Le forme più innovative di sharing economy sono forse però quelle che si pongono come obiettivo lo sfruttamento di risorse sottoutilizzate. Ad esempio BlaBla Car e Lyft offrono a pagamento, sulle loro piattaforme, i posti liberi messi a disposizione sulle loro auto dai privati che si accingono a effettuare determinati viaggi sulla media distanza e desiderano condividerne i costi. Uber (con UberPool), Lyft (con Line) e Didi Kuaidi (con Hitch) offrono nelle grandi città servizi tipo shuttle bus, mettendo assieme attraverso le loro piattaforme persone che vanno nella stessa direzione, ma con punti di stop diversi, su veicoli di privati disposti – a fronte dei compensi – ad allungare (a causa degli stop) i tempi di percorrenza. Ancora Uber, con il tanto contrastato UberPop, ha cercato di allargare l’offerta e ridurre il costo dei viaggi urbani utilizzando privati, possessori di auto, desiderosi di integrare il proprio reddito con una attività di guida part-time.

Il moltiplicarsi di iniziative ha spinto peraltro anche le grandi case automobilistiche a entrare in un business così lontano dal loro. Ford, General Motors e BMW, separatamente ma quasi contemporaneamente, hanno lanciato una variante del rent-a-car tradizionale, offrendo sul mercato – attraverso le loro piattaforme – le auto messe a disposizione a pagamento dai loro clienti per i periodi di non utilizzo e facendosi garanti verso gli stessi dell’integrità dei mezzi al momento della restituzione. 

In sintesi

Volendo fare una piccola sintesi, i rischi – derivanti dall’innovazione digitale – per i grandi gruppi mondiale dell’auto sono di almeno tre tipi:

l’abbassamento delle barriere all’entrata, con l’emergere di nuovi concorrenti (start-up come Tesla o imprese con enormi mezzi come Apple) potenzialmente molto pericolosi, nel caso in cui le accresciute prestazioni delle batterie e la creazione di reti capillari di ricarica favoriscano l’espansione delle auto elettriche;

la contrazione della domanda nei Paesi sviluppati e la riduzione del tasso di crescita della stessa in quelli in fase di sviluppo se la sharing economy, insieme con l’aumento dei vincoli alla circolazione nelle aree urbane e con il potenziamento delle infrastrutture pubbliche di trasporto, soddisferà una quota crescente dei bisogni di mobilità;

la perdita di rilevanza nell’ambito della filiera a favore dei fornitori (componentisti “tipo Bosch” e/o imprese Internet “tipo Google”), con una conseguente contrazione anche forte della profittabilità, se il peso dell’elettronica nell’auto continuerà a crescere e l’offerta sarà concentrata nelle mani di pochi: quello che ho chiamato effetto punteruolo rosso.

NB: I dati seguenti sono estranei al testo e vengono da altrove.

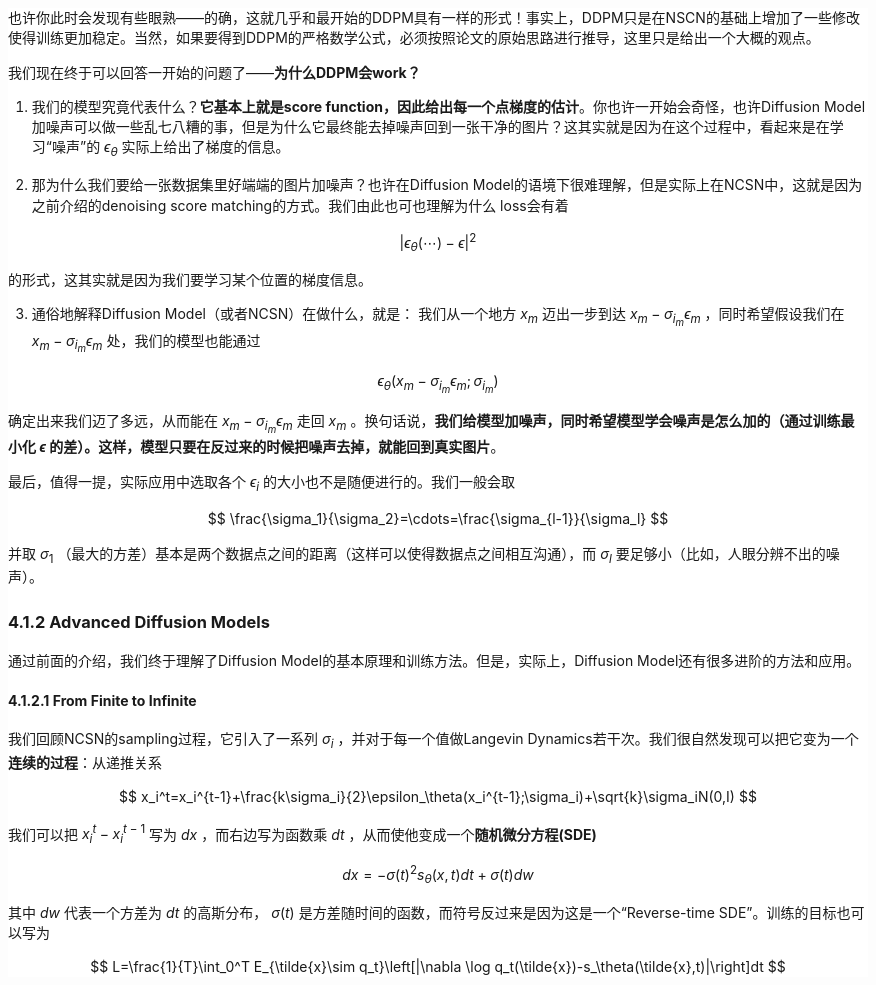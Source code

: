 也许你此时会发现有些眼熟——的确，这就几乎和最开始的DDPM具有一样的形式！事实上，DDPM只是在NSCN的基础上增加了一些修改使得训练更加稳定。当然，如果要得到DDPM的严格数学公式，必须按照论文的原始思路进行推导，这里只是给出一个大概的观点。

我们现在终于可以回答一开始的问题了——**为什么DDPM会work？**

1. 我们的模型究竟代表什么？**它基本上就是score function，因此给出每一个点梯度的估计**。你也许一开始会奇怪，也许Diffusion Model加噪声可以做一些乱七八糟的事，但是为什么它最终能去掉噪声回到一张干净的图片？这其实就是因为在这个过程中，看起来是在学习“噪声”的 $\epsilon_\theta$ 实际上给出了梯度的信息。

2. 那为什么我们要给一张数据集里好端端的图片加噪声？也许在Diffusion Model的语境下很难理解，但是实际上在NCSN中，这就是因为之前介绍的denoising score matching的方式。我们由此也可也理解为什么 loss会有着

$$
|\epsilon_\theta(\cdots)-\epsilon|^2
$$

的形式，这其实就是因为我们要学习某个位置的梯度信息。

3. 通俗地解释Diffusion Model（或者NCSN）在做什么，就是：
我们从一个地方 $x_m$ 迈出一步到达 $x_m-\sigma_{i_m}\epsilon_m$ ，同时希望假设我们在 $x_m-\sigma_{i_m}\epsilon_m$ 处，我们的模型也能通过

$$
\epsilon_\theta(x_m-\sigma_{i_m}\epsilon_m;\sigma_{i_m})
$$

确定出来我们迈了多远，从而能在 $x_m-\sigma_{i_m}\epsilon_m$ 走回 $x_m$ 。换句话说，**我们给模型加噪声，同时希望模型学会噪声是怎么加的（通过训练最小化 $\epsilon$ 的差）。这样，模型只要在反过来的时候把噪声去掉，就能回到真实图片**。

最后，值得一提，实际应用中选取各个 $\epsilon_i$ 的大小也不是随便进行的。我们一般会取

$$
\frac{\sigma_1}{\sigma_2}=\cdots=\frac{\sigma_{l-1}}{\sigma_l}
$$

并取 $\sigma_1$ （最大的方差）基本是两个数据点之间的距离（这样可以使得数据点之间相互沟通），而 $\sigma_l$ 要足够小（比如，人眼分辨不出的噪声）。

### 4.1.2 Advanced Diffusion Models

通过前面的介绍，我们终于理解了Diffusion Model的基本原理和训练方法。但是，实际上，Diffusion Model还有很多进阶的方法和应用。

#### 4.1.2.1 From Finite to Infinite

我们回顾NCSN的sampling过程，它引入了一系列 $\sigma_i$ ，并对于每一个值做Langevin Dynamics若干次。我们很自然发现可以把它变为一个**连续的过程**：从递推关系

$$
x_i^t=x_i^{t-1}+\frac{k\sigma_i}{2}\epsilon_\theta(x_i^{t-1};\sigma_i)+\sqrt{k}\sigma_iN(0,I)
$$

我们可以把 $x_i^t-x_i^{t-1}$ 写为 $dx$ ，而右边写为函数乘 $dt$ ，从而使他变成一个**随机微分方程(SDE)**

$$
dx=-\sigma(t)^2s_\theta(x,t)dt+\sigma(t)dw
$$

其中 $dw$ 代表一个方差为 $dt$ 的高斯分布， $\sigma(t)$ 是方差随时间的函数，而符号反过来是因为这是一个“Reverse-time SDE”。训练的目标也可以写为

$$
L=\frac{1}{T}\int_0^T E_{\tilde{x}\sim q_t}\left[|\nabla \log q_t(\tilde{x})-s_\theta(\tilde{x},t)|\right]dt
$$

I grandi gruppi, in contropartita, possono sfruttare l’innovazione digitale per accrescere le relazioni dirette con i clienti, ai danni dei concessionari e dei dealer multimarca, e per prendere sotto il proprio controllo le attività post-vendita e le forniture di parti di ricambio: con vantaggi in termini di fedeltà dei clienti e di profittabilità corrente.

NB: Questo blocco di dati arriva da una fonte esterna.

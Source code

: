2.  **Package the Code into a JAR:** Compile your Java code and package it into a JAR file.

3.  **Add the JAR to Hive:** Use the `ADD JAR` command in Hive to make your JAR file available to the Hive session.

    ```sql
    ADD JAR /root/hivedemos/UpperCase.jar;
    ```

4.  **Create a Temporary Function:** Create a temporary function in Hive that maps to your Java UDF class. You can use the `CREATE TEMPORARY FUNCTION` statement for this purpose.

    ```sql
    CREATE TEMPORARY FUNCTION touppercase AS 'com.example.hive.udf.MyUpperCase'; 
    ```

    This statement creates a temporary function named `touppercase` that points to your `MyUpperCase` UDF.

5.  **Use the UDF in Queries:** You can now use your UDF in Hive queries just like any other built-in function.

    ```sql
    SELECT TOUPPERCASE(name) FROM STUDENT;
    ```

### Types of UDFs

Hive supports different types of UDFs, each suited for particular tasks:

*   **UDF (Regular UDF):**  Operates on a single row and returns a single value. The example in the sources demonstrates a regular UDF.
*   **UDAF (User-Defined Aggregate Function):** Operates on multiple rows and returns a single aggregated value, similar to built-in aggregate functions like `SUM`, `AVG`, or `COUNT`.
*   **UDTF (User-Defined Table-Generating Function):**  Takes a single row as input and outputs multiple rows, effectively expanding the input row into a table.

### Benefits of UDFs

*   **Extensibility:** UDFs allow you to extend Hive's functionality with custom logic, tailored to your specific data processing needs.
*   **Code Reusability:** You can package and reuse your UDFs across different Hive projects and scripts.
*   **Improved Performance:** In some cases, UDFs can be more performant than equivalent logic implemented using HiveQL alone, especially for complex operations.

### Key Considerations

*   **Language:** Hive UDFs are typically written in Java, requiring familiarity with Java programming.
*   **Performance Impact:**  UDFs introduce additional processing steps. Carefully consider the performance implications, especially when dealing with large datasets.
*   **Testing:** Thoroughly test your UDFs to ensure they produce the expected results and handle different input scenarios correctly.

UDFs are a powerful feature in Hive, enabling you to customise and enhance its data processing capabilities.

I dealer – concessionari monomarca od operatori multimarca – appaiono fra i più probabili perdenti e presumibilmente (soprattutto i secondi) cercheranno di reagire con fusioni e acquisizioni che ne accrescano la dimensione.

I fornitori della componentistica tradizionale appaiono destinati a soffrire, mentre più rosee sono le prospettive per quelli della componentistica innovativa, se la competizione fra loro non sarà troppo intensa.

I servizi per la mobilità dovrebbero complessivamente migliorare, con vantaggi per l’ambiente e una minor congestione. Più misti invece gli effetti per chi vorrà continuare a usare i mezzi propri, aiutato nella guida dalle nuove strumentazioni ma sempre più sotto controllo: non solo da parte dei corpi di polizia, ma probabilmente anche degli assicuratori, che potranno sfruttare la connettività per tenere sott’occhio la pericolosità dello stile di guida e sulla base di questo stabilire il premio da pagare.